See the MakeGTstrings internal function in src/PrepVCFexport.cpp. For SPAGeDi in particular this function could simply have an argument added to it to start numbering from 1 rather than 0. For Structure, MakeGTstrings should probably not be used directly but can provide some inspiration for what needs to be done.

See the Structure or SPAGeDi documentation for details on file format needed. Your function should export a text file in that format.

Test the function on exampleRAD after running IterateHWE. Install Structure or SPAGeDi on your computer and see if it can import the file.

Documentation and integration

lvclark commented 3 years ago

I have written an Export_Structure function since a user was asking for it, but someone can still write a function to export to SPAGeDi if interested.

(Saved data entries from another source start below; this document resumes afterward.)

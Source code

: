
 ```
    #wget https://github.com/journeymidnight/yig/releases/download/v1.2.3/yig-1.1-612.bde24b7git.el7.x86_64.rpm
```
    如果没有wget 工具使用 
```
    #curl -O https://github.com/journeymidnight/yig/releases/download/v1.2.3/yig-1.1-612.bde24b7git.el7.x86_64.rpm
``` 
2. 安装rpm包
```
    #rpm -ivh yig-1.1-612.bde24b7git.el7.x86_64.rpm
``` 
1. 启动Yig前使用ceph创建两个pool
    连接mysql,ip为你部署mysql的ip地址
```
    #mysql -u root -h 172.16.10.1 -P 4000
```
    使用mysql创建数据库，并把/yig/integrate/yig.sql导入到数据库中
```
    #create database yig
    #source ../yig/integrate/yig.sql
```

lvclark commented 3 years ago

Another format which might be appreciated by plant breeders is HapMap. To the best of my knowledge, there isn't software that can import a HapMap file with polyploid genotypes, but the format has the advantage of being easily comprehensible to the human eye. A tetraploid SNP genotype could for example be represented as AAAG. The Hap2SNP function should be very helpful for converting polyRAD's haplotype-based alleles back to SNPs. See also the above note about GetProbableGenotypes and MakeGTstrings.

lvclark commented 3 years ago

There are also requests for export to GenoDive and to adegenet::genind objects.